Há muito se vem chamando a atenção para a existência de


analogias múltiplas e estreitas, perceptíveis entre as culturas da América
pré-colombiana de todas as regiões. A arqueóloga Laurette Séjourné,
depois de apontar diferenças e especificidades, conclui pela existência,
em todo o continente, de uma base cultural comum tão ampla que faz
pensar numa origem única. Não é difícil apontar numerosos traços
similares entre a Mesoamérica e a Zona Andina Central em matéria de
política e religião, mesmo sendo verdade que, até onde se sabe, estas
duas grandes zonas culturais se ignoravam na época da conquista
espanhola.
No interior da Mesoamérica avançou-se muito na compreensão
dos mecanismos que explicam uma homogeneidade básica de suas
civilizações. O conceito de “Mesoamérica” foi utilizado pela primeira vez
pelo antropólogo Paul Kirchhoff, em 1943, para referir-se às antigas
civilizações que habitavam, em tempos pré-hispânicos, a região que vai
desde o centro de Honduras e o noroeste da Costa Rica até o México,
tendo como limites os Estados de Taumalipas e Sinaloa e de uma a outra
costa marítima. Kirchhoff definiu um conjunto de características culturais
fundamentais que eram partilhadas por diversos povos que habitavam
essa região, ligando-os a uma grande família cultural e histórica, a
despeito da série de particularidades locais que os distinguiam entre si.

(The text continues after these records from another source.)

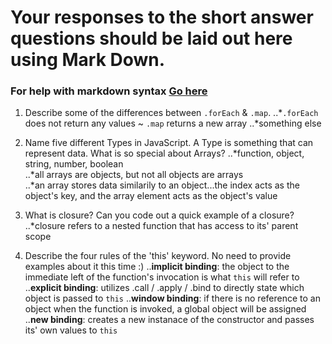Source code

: # Your responses to the short answer questions should be laid out here using Mark Down.
### For help with markdown syntax [Go here](https://github.com/adam-p/markdown-here/wiki/Markdown-Cheatsheet)

1. Describe some of the differences between `.forEach` & `.map`.
..*`.forEach` does not return any values ~ `.map` returns a new array
..*something else

2. Name five different Types in JavaScript. A Type is something that can represent data. What is so special about Arrays?
..*function, object, string, number, boolean  
..*all arrays are objects, but not all objects are arrays  
..*an array stores data similarily to an object...the index acts as the object's key, and the array element acts as the object's value  

3. What is closure? Can you code out a quick example of a closure?
..*closure refers to a nested function that has access to its' parent scope  

4. Describe the four rules of the 'this' keyword. No need to provide examples about it this time :)
..**implicit binding**: the object to the immediate left of the function's invocation is what `this` will refer to
..**explicit binding**: utilizes .call / .apply / .bind to directly state which object is passed to `this`
..**window binding**: if there is no reference to an object when the function is invoked, a global object will be assigned
..**new binding**: creates a new instanace of the constructor and passes its' own values to `this`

Segundo Kirchhoff, a relativa homogeneização cultural
mesoamericana perpassava características como: a utilização de um
bastão de madeira com a ponta afiada e endurecida no fogo para se
plantar (coa); o cultivo do milho como base de alimentação; a produção
de papel e de pulque com o agave; a utilização de práticas de
autoflagelação e de sacrifícios humanos com finalidades religiosas; o
cultivo do cacau; a construção de pirâmides escalonadas; a prática do
jogo de pelota e a produção de armas de madeira com bordas de
lâminas de pedra, principalmente obsidiana e sílex.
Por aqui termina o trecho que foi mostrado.